Plain-text document sources:
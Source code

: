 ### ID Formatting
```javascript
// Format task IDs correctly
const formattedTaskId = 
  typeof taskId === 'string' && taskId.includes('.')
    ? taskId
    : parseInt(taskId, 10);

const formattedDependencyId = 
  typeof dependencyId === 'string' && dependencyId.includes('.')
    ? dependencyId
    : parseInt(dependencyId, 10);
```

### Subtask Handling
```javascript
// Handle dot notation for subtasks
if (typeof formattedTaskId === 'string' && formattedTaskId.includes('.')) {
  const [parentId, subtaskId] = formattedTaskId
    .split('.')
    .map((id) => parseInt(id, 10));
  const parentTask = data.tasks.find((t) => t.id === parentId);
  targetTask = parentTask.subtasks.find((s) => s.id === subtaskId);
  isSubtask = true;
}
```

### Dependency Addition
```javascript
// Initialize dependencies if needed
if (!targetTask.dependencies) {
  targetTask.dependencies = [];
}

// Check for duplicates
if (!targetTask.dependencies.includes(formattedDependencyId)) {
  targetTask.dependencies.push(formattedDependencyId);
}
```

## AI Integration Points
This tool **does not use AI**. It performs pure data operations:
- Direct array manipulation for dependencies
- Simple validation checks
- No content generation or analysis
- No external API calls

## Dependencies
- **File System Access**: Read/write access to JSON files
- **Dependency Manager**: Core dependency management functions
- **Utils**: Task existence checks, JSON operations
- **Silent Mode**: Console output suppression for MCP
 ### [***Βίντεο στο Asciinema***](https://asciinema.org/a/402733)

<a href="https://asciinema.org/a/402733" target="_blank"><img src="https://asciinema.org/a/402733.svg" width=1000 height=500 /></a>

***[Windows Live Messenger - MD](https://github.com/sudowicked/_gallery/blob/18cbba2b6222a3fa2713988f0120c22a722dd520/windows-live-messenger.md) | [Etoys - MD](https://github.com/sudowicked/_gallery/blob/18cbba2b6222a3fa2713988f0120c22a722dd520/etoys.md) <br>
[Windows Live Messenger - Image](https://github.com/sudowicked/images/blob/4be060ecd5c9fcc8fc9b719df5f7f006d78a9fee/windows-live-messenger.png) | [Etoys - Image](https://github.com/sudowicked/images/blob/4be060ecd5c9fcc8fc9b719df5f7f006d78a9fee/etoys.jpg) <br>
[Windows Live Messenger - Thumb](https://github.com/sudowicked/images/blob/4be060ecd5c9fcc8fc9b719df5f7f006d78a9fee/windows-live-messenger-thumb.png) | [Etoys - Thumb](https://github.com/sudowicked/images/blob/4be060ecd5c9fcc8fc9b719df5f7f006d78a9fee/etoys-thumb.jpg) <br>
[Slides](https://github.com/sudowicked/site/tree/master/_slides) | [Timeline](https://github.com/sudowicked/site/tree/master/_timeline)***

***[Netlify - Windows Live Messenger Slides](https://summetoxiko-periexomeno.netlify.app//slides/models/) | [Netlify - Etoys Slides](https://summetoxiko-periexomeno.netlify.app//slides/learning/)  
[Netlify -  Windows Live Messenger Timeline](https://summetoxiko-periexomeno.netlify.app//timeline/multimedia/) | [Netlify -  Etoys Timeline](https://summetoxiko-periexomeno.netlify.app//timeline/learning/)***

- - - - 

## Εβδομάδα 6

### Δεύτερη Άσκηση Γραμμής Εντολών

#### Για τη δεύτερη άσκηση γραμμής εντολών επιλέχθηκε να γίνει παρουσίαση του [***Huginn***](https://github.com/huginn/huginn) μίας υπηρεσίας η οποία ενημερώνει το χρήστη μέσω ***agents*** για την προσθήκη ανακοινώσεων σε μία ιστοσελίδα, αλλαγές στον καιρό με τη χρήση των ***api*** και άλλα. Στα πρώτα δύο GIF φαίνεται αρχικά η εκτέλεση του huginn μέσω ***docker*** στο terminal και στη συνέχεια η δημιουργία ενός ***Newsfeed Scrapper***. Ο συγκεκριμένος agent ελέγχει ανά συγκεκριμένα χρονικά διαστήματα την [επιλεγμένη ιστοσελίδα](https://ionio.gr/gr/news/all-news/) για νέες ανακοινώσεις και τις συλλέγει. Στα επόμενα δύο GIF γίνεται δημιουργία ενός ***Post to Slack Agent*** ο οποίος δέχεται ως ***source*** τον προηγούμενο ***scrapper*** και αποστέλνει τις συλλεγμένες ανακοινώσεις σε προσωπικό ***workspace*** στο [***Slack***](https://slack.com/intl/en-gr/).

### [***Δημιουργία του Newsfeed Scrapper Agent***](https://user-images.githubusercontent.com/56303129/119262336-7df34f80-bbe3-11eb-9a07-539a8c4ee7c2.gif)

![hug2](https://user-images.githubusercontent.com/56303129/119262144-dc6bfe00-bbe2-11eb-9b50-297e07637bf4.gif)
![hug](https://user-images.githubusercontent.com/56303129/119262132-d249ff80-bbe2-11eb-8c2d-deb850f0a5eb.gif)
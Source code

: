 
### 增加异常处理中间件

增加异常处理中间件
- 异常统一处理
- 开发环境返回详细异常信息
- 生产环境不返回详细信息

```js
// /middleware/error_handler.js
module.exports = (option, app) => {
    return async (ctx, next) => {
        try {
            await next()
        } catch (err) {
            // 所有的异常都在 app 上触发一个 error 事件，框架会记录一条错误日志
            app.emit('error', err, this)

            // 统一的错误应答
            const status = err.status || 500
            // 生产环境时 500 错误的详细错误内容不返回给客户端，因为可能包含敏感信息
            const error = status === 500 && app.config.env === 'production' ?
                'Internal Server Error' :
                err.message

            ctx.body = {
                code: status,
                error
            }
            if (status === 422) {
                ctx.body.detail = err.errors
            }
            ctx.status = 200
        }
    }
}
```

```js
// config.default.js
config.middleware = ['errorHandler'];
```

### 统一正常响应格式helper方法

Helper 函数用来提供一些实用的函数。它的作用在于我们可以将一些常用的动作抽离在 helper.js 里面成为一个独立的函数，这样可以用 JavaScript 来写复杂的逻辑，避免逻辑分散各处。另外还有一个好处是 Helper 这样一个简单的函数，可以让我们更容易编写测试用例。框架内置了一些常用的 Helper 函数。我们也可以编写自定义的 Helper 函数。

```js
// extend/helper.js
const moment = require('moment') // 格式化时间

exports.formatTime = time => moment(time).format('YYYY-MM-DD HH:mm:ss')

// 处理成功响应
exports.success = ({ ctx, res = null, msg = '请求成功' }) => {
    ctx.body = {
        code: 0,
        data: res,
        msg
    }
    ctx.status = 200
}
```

Exercise objective: Would you reproduce every record above exactly as it appears?

Solution for this problem:
Source code

: ### ID Formatting
```javascript
// Format task IDs correctly
const formattedTaskId = 
  typeof taskId === 'string' && taskId.includes('.')
    ? taskId
    : parseInt(taskId, 10);

const formattedDependencyId = 
  typeof dependencyId === 'string' && dependencyId.includes('.')
    ? dependencyId
    : parseInt(dependencyId, 10);
```

### Subtask Handling
```javascript
// Handle dot notation for subtasks
if (typeof formattedTaskId === 'string' && formattedTaskId.includes('.')) {
  const [parentId, subtaskId] = formattedTaskId
    .split('.')
    .map((id) => parseInt(id, 10));
  const parentTask = data.tasks.find((t) => t.id === parentId);
  targetTask = parentTask.subtasks.find((s) => s.id === subtaskId);
  isSubtask = true;
}
```

### Dependency Addition
```javascript
// Initialize dependencies if needed
if (!targetTask.dependencies) {
  targetTask.dependencies = [];
}

// Check for duplicates
if (!targetTask.dependencies.includes(formattedDependencyId)) {
  targetTask.dependencies.push(formattedDependencyId);
}
```

## AI Integration Points
This tool **does not use AI**. It performs pure data operations:
- Direct array manipulation for dependencies
- Simple validation checks
- No content generation or analysis
- No external API calls

## Dependencies
- **File System Access**: Read/write access to JSON files
- **Dependency Manager**: Core dependency management functions
- **Utils**: Task existence checks, JSON operations
- **Silent Mode**: Console output suppression for MCP
 ### [***Βίντεο στο Asciinema***](https://asciinema.org/a/402733)

<a href="https://asciinema.org/a/402733" target="_blank"><img src="https://asciinema.org/a/402733.svg" width=1000 height=500 /></a>

***[Windows Live Messenger - MD](https://github.com/sudowicked/_gallery/blob/18cbba2b6222a3fa2713988f0120c22a722dd520/windows-live-messenger.md) | [Etoys - MD](https://github.com/sudowicked/_gallery/blob/18cbba2b6222a3fa2713988f0120c22a722dd520/etoys.md) <br>
[Windows Live Messenger - Image](https://github.com/sudowicked/images/blob/4be060ecd5c9fcc8fc9b719df5f7f006d78a9fee/windows-live-messenger.png) | [Etoys - Image](https://github.com/sudowicked/images/blob/4be060ecd5c9fcc8fc9b719df5f7f006d78a9fee/etoys.jpg) <br>
[Windows Live Messenger - Thumb](https://github.com/sudowicked/images/blob/4be060ecd5c9fcc8fc9b719df5f7f006d78a9fee/windows-live-messenger-thumb.png) | [Etoys - Thumb](https://github.com/sudowicked/images/blob/4be060ecd5c9fcc8fc9b719df5f7f006d78a9fee/etoys-thumb.jpg) <br>
[Slides](https://github.com/sudowicked/site/tree/master/_slides) | [Timeline](https://github.com/sudowicked/site/tree/master/_timeline)***

***[Netlify - Windows Live Messenger Slides](https://summetoxiko-periexomeno.netlify.app//slides/models/) | [Netlify - Etoys Slides](https://summetoxiko-periexomeno.netlify.app//slides/learning/)  
[Netlify -  Windows Live Messenger Timeline](https://summetoxiko-periexomeno.netlify.app//timeline/multimedia/) | [Netlify -  Etoys Timeline](https://summetoxiko-periexomeno.netlify.app//timeline/learning/)***

- - - - 

## Εβδομάδα 6

### Δεύτερη Άσκηση Γραμμής Εντολών

#### Για τη δεύτερη άσκηση γραμμής εντολών επιλέχθηκε να γίνει παρουσίαση του [***Huginn***](https://github.com/huginn/huginn) μίας υπηρεσίας η οποία ενημερώνει το χρήστη μέσω ***agents*** για την προσθήκη ανακοινώσεων σε μία ιστοσελίδα, αλλαγές στον καιρό με τη χρήση των ***api*** και άλλα. Στα πρώτα δύο GIF φαίνεται αρχικά η εκτέλεση του huginn μέσω ***docker*** στο terminal και στη συνέχεια η δημιουργία ενός ***Newsfeed Scrapper***. Ο συγκεκριμένος agent ελέγχει ανά συγκεκριμένα χρονικά διαστήματα την [επιλεγμένη ιστοσελίδα](https://ionio.gr/gr/news/all-news/) για νέες ανακοινώσεις και τις συλλέγει. Στα επόμενα δύο GIF γίνεται δημιουργία ενός ***Post to Slack Agent*** ο οποίος δέχεται ως ***source*** τον προηγούμενο ***scrapper*** και αποστέλνει τις συλλεγμένες ανακοινώσεις σε προσωπικό ***workspace*** στο [***Slack***](https://slack.com/intl/en-gr/).

### [***Δημιουργία του Newsfeed Scrapper Agent***](https://user-images.githubusercontent.com/56303129/119262336-7df34f80-bbe3-11eb-9a07-539a8c4ee7c2.gif)

![hug2](https://user-images.githubusercontent.com/56303129/119262144-dc6bfe00-bbe2-11eb-9b50-297e07637bf4.gif)
![hug](https://user-images.githubusercontent.com/56303129/119262132-d249ff80-bbe2-11eb-8c2d-deb850f0a5eb.gif)
Source code

: 
### 增加异常处理中间件

增加异常处理中间件
- 异常统一处理
- 开发环境返回详细异常信息
- 生产环境不返回详细信息

```js
// /middleware/error_handler.js
module.exports = (option, app) => {
    return async (ctx, next) => {
        try {
            await next()
        } catch (err) {
            // 所有的异常都在 app 上触发一个 error 事件，框架会记录一条错误日志
            app.emit('error', err, this)

            // 统一的错误应答
            const status = err.status || 500
            // 生产环境时 500 错误的详细错误内容不返回给客户端，因为可能包含敏感信息
            const error = status === 500 && app.config.env === 'production' ?
                'Internal Server Error' :
                err.message

            ctx.body = {
                code: status,
                error
            }
            if (status === 422) {
                ctx.body.detail = err.errors
            }
            ctx.status = 200
        }
    }
}
```

```js
// config.default.js
config.middleware = ['errorHandler'];
```

### 统一正常响应格式helper方法

Helper 函数用来提供一些实用的函数。它的作用在于我们可以将一些常用的动作抽离在 helper.js 里面成为一个独立的函数，这样可以用 JavaScript 来写复杂的逻辑，避免逻辑分散各处。另外还有一个好处是 Helper 这样一个简单的函数，可以让我们更容易编写测试用例。框架内置了一些常用的 Helper 函数。我们也可以编写自定义的 Helper 函数。

```js
// extend/helper.js
const moment = require('moment') // 格式化时间

exports.formatTime = time => moment(time).format('YYYY-MM-DD HH:mm:ss')

// 处理成功响应
exports.success = ({ ctx, res = null, msg = '请求成功' }) => {
    ctx.body = {
        code: 0,
        data: res,
        msg
    }
    ctx.status = 200
}
```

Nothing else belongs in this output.